Finishing your undergrad Anthropology degree with a bad GPA is a pretty hard thing to come back from. Archaeology is an extremely competitive field. Employers and grad schools alike are looking for the top students who work hard in the field, and can also write reports, complete research, do lab work… the list goes on. Don’t be discouraged from a few slip-ups in your undergrad though, there are other tasks you can focus on to make you attractive to future employers, and help you start your archaeology career. You do however need to start with being brutally honest with yourself in asking if archaeology is right for you. Moving forward from a lackluster track record, the first thing you need to accept is that now (like, right now) is when you absolutely have to grind. And you can’t let up.

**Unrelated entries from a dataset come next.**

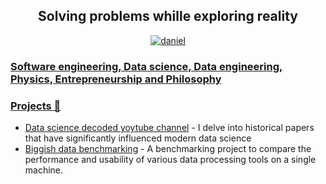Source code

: <h2 align="center">Solving problems whille exploring reality </h2>
<p align="center"> <a href="https://www.linkedin.com/in/daniel-aronovich/" target="blank"><img src="https://img.shields.io/badge/LinkedIn-0077B5?style=for-the-badge&logo=linkedin&logoColor=white" alt="daniel"  </p>


### Software engineering, Data science, Data engineering, Physics, Entrepreneurship and Philosophy




### Projects 🐾


- [Data science decoded yoytube channel](https://www.youtube.com/@Datasciencedecodedhistory) - I delve into historical papers that have significantly influenced modern data science
- [Biggish data benchmarking](https://github.com/DanielAronovich/biggish-data-benchmarking) - A benchmarking project to compare the performance and usability of various data processing tools on a single machine.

If you’re nearing the end of your undergrad with a botched GPA, focus on extra-curricular activities that will expand your network and beef up your resume. Talk to your professors and try complete an independent study with them, and an undergraduate thesis. This thesis is a huge advantage for CRM jobs, and grad schools because it proves you can write. Too late for an undergrad thesis, or can’t get approval from your advisor? Volunteer on an excavation project and take meticulous notes, then write up an excavation chapter for the research report. This will help the excavation director out in a big way and give you a chance to dig your way out from the mess you made in undergrad. Take your research to local conferences, and get some experience presenting either through lecture, or a poster format. While you are at those conferences, sit through every possible session and take detailed notes on each topic (bonus points for tweeting them!) After the session is over, pick your favorite speaker and ask them a question about their research, and where you may learn more about the topic. When you hit their company up with your resume after graduation, they have a face to put to your name, and although your GPA will still be noticed, at least they won’t question your commitment to the field!

Getting a Job

Unsurprisingly, there are many graduates with average-to-low GPA scores, and little field experience. This is unsurprising to me, because many students have advisors that don’t even know what archaeology is, much less the experiences you need to get a job with it. If you’re looking for a job in Cultural Resource Management (CRM), be prepared to travel. Apply for jobs (Shovelbums, ArchaeologyFieldwork) in every possible state near you, and understand that you many be required to drive there without paid drive time. Now is the time to be humble; companies aren’t going to care about how passionate you are for archaeology when they’re sorting through 200 resumes. Your first job may be in some exit ramp town with low per-diem, doing a brutal coal survey… but YAY! You got a job! You need to remember that those jobs that advertise *No Experience Necessary,* are probably not the best projects or even companies to work for. “No experience necessary” translates to “management nightmare”, so bear in mind that this probably won’t be your Forever Job. All the same, get that tick of experience on your resume and move on; don’t be discouraged. After you build your CRM tool kit and network base, you can set standards on what type of projects you accept, and even what wages you’re willing to work for. You’ve got to serve your time in the salt mines first, so get salty!

Grad School

Getting into grad school with a low GPA from undergrad may be one of the hardest things you’ll do. You have to understand that everything (GRE scores, letter of intent, letters of recommendation) have to be STELLAR to even make up for undergrad. Put yourself in their shoes, professors want to fund a graduate student who is going to be committed and work hard in class and on their summer projects and collections. Academic departments need their investments to pay off. With anthropology programs getting budget cuts every year, they have to be cautious with who they accept. This is why I fully recommend getting CRM experience and a great list of contacts for letters of recommendations to back you up on your commitment to the field. Remember that not all master’s degrees are made the same, and grad schools that accept mass amounts of students while only funding very few should be watched out for. My employers and advisors both said the same thing when hiring applicants with Master’s degrees: a 1 year degree, or a degree that doesn’t require a thesis would not be picked for a project manager job, because they did not have the writing experience needed for that position. Don’t take my word for it, ask questions and do the research. If you’re thinking about taking out loans to put yourself through grad school, I highly suggest you read this great post on Succinct Research about how student loans will impact your career path.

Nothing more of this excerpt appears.